Data>
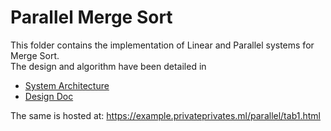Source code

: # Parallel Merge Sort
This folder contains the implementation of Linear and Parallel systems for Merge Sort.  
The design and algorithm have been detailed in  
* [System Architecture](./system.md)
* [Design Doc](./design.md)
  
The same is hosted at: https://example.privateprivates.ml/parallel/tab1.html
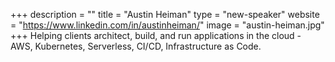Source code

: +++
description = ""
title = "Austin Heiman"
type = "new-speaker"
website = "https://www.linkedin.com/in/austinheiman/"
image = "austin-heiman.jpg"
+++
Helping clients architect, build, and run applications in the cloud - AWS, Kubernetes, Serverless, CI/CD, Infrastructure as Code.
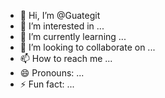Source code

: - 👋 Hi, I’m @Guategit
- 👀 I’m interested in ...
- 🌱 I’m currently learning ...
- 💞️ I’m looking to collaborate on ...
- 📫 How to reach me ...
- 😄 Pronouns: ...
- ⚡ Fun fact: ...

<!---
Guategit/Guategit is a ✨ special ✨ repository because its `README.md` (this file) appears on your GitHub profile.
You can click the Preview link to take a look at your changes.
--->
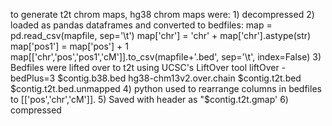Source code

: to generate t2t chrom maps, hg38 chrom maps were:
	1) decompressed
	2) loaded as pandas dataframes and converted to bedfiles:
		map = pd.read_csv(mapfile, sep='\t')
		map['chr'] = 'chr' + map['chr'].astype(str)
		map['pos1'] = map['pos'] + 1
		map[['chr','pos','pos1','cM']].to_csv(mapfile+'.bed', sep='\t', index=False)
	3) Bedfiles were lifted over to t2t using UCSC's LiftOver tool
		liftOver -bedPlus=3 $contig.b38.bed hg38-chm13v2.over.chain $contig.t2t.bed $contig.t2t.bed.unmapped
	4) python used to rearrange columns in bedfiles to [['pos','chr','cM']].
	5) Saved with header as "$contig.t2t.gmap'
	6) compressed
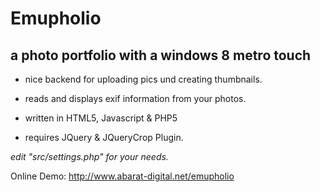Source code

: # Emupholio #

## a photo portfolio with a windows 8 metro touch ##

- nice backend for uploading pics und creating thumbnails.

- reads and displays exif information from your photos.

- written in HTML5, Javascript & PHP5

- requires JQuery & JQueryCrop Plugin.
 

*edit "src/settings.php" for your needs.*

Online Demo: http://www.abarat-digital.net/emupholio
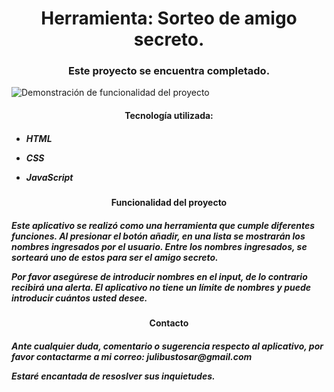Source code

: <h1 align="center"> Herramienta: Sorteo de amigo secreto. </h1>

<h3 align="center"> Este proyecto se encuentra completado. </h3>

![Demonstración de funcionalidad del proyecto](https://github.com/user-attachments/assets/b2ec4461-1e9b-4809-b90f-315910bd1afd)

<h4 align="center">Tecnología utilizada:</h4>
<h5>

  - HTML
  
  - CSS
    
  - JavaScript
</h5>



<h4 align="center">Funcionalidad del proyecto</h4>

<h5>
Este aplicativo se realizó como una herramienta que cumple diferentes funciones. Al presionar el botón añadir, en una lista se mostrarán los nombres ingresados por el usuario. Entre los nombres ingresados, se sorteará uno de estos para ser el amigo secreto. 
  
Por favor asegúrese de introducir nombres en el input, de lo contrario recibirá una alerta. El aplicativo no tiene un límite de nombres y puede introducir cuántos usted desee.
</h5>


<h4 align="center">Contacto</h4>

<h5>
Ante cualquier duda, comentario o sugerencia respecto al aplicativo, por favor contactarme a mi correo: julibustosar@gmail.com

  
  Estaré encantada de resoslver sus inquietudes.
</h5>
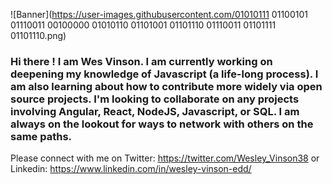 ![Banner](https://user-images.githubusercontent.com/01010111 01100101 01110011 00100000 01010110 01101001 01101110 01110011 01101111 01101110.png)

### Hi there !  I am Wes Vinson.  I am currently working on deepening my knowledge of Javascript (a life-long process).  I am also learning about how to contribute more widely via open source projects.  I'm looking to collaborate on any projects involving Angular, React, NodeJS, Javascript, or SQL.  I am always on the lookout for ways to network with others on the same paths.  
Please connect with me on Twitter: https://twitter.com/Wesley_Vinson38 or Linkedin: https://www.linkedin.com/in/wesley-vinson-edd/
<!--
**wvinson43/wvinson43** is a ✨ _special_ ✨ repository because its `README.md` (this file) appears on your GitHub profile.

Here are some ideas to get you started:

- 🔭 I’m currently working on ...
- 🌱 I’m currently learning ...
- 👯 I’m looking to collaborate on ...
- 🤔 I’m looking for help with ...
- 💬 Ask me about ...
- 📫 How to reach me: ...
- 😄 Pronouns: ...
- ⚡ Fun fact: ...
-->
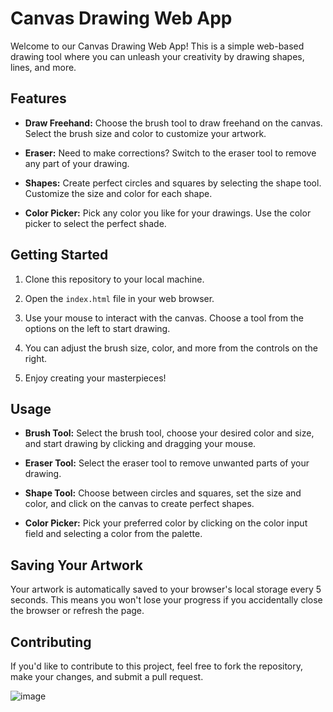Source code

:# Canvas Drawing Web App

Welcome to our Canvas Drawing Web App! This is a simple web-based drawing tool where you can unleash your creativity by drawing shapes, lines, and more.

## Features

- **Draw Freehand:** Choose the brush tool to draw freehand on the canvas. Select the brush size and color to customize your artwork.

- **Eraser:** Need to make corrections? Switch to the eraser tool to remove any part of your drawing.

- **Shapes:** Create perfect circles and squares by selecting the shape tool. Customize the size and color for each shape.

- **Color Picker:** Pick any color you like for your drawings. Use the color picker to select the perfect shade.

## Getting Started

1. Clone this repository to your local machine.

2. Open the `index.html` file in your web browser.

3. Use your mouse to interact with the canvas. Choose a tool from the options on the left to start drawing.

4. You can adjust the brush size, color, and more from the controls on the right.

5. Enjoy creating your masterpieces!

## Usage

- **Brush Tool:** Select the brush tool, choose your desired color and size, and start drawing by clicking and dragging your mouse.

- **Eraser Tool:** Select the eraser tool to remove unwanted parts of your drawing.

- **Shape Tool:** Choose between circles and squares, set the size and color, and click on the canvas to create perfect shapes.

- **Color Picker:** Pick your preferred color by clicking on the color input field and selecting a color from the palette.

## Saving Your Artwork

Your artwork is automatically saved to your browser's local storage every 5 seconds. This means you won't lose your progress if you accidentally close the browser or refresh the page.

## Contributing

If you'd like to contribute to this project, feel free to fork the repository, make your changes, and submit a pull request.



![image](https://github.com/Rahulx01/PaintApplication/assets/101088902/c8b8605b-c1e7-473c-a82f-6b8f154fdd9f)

Work item> Pictures aside, restate the entries word for word.

Response area>
Source code

: # Parallel Merge Sort
This folder contains the implementation of Linear and Parallel systems for Merge Sort.  
The design and algorithm have been detailed in  
* [System Architecture](./system.md)
* [Design Doc](./design.md)
  
The same is hosted at: https://example.privateprivates.ml/parallel/tab1.html
Source code

: +++
description = ""
title = "Austin Heiman"
type = "new-speaker"
website = "https://www.linkedin.com/in/austinheiman/"
image = "austin-heiman.jpg"
+++
Helping clients architect, build, and run applications in the cloud - AWS, Kubernetes, Serverless, CI/CD, Infrastructure as Code.
Source code

: - 👋 Hi, I’m @Guategit
- 👀 I’m interested in ...
- 🌱 I’m currently learning ...
- 💞️ I’m looking to collaborate on ...
- 📫 How to reach me ...
- 😄 Pronouns: ...
- ⚡ Fun fact: ...

<!---
Guategit/Guategit is a ✨ special ✨ repository because its `README.md` (this file) appears on your GitHub profile.
You can click the Preview link to take a look at your changes.
--->
Source code

: to generate t2t chrom maps, hg38 chrom maps were:
	1) decompressed
	2) loaded as pandas dataframes and converted to bedfiles:
		map = pd.read_csv(mapfile, sep='\t')
		map['chr'] = 'chr' + map['chr'].astype(str)
		map['pos1'] = map['pos'] + 1
		map[['chr','pos','pos1','cM']].to_csv(mapfile+'.bed', sep='\t', index=False)
	3) Bedfiles were lifted over to t2t using UCSC's LiftOver tool
		liftOver -bedPlus=3 $contig.b38.bed hg38-chm13v2.over.chain $contig.t2t.bed $contig.t2t.bed.unmapped
	4) python used to rearrange columns in bedfiles to [['pos','chr','cM']].
	5) Saved with header as "$contig.t2t.gmap'
	6) compressed
Source code

: # Emupholio #

## a photo portfolio with a windows 8 metro touch ##

- nice backend for uploading pics und creating thumbnails.

- reads and displays exif information from your photos.

- written in HTML5, Javascript & PHP5

- requires JQuery & JQueryCrop Plugin.
 

*edit "src/settings.php" for your needs.*

Online Demo: http://www.abarat-digital.net/emupholio
Source code

: <h1 align="center"> Herramienta: Sorteo de amigo secreto. </h1>

<h3 align="center"> Este proyecto se encuentra completado. </h3>

![Demonstración de funcionalidad del proyecto](https://github.com/user-attachments/assets/b2ec4461-1e9b-4809-b90f-315910bd1afd)

<h4 align="center">Tecnología utilizada:</h4>
<h5>

  - HTML
  
  - CSS
    
  - JavaScript
</h5>



<h4 align="center">Funcionalidad del proyecto</h4>

<h5>
Este aplicativo se realizó como una herramienta que cumple diferentes funciones. Al presionar el botón añadir, en una lista se mostrarán los nombres ingresados por el usuario. Entre los nombres ingresados, se sorteará uno de estos para ser el amigo secreto. 
  
Por favor asegúrese de introducir nombres en el input, de lo contrario recibirá una alerta. El aplicativo no tiene un límite de nombres y puede introducir cuántos usted desee.
</h5>


<h4 align="center">Contacto</h4>

<h5>
Ante cualquier duda, comentario o sugerencia respecto al aplicativo, por favor contactarme a mi correo: julibustosar@gmail.com

  
  Estaré encantada de resoslver sus inquietudes.
</h5>
 ![Banner](https://user-images.githubusercontent.com/01010111 01100101 01110011 00100000 01010110 01101001 01101110 01110011 01101111 01101110.png)

### Hi there !  I am Wes Vinson.  I am currently working on deepening my knowledge of Javascript (a life-long process).  I am also learning about how to contribute more widely via open source projects.  I'm looking to collaborate on any projects involving Angular, React, NodeJS, Javascript, or SQL.  I am always on the lookout for ways to network with others on the same paths.  
Please connect with me on Twitter: https://twitter.com/Wesley_Vinson38 or Linkedin: https://www.linkedin.com/in/wesley-vinson-edd/
<!--
**wvinson43/wvinson43** is a ✨ _special_ ✨ repository because its `README.md` (this file) appears on your GitHub profile.

Here are some ideas to get you started:

- 🔭 I’m currently working on ...
- 🌱 I’m currently learning ...
- 👯 I’m looking to collaborate on ...
- 🤔 I’m looking for help with ...
- 💬 Ask me about ...
- 📫 How to reach me: ...
- 😄 Pronouns: ...
- ⚡ Fun fact: ...
-->
Source code

:# Canvas Drawing Web App

Welcome to our Canvas Drawing Web App! This is a simple web-based drawing tool where you can unleash your creativity by drawing shapes, lines, and more.

## Features

- **Draw Freehand:** Choose the brush tool to draw freehand on the canvas. Select the brush size and color to customize your artwork.

- **Eraser:** Need to make corrections? Switch to the eraser tool to remove any part of your drawing.

- **Shapes:** Create perfect circles and squares by selecting the shape tool. Customize the size and color for each shape.

- **Color Picker:** Pick any color you like for your drawings. Use the color picker to select the perfect shade.

## Getting Started

1. Clone this repository to your local machine.

2. Open the `index.html` file in your web browser.

3. Use your mouse to interact with the canvas. Choose a tool from the options on the left to start drawing.

4. You can adjust the brush size, color, and more from the controls on the right.

5. Enjoy creating your masterpieces!

## Usage

- **Brush Tool:** Select the brush tool, choose your desired color and size, and start drawing by clicking and dragging your mouse.

- **Eraser Tool:** Select the eraser tool to remove unwanted parts of your drawing.

- **Shape Tool:** Choose between circles and squares, set the size and color, and click on the canvas to create perfect shapes.

- **Color Picker:** Pick your preferred color by clicking on the color input field and selecting a color from the palette.

## Saving Your Artwork

Your artwork is automatically saved to your browser's local storage every 5 seconds. This means you won't lose your progress if you accidentally close the browser or refresh the page.

## Contributing

If you'd like to contribute to this project, feel free to fork the repository, make your changes, and submit a pull request.



![image](https://github.com/Rahulx01/PaintApplication/assets/101088902/c8b8605b-c1e7-473c-a82f-6b8f154fdd9f)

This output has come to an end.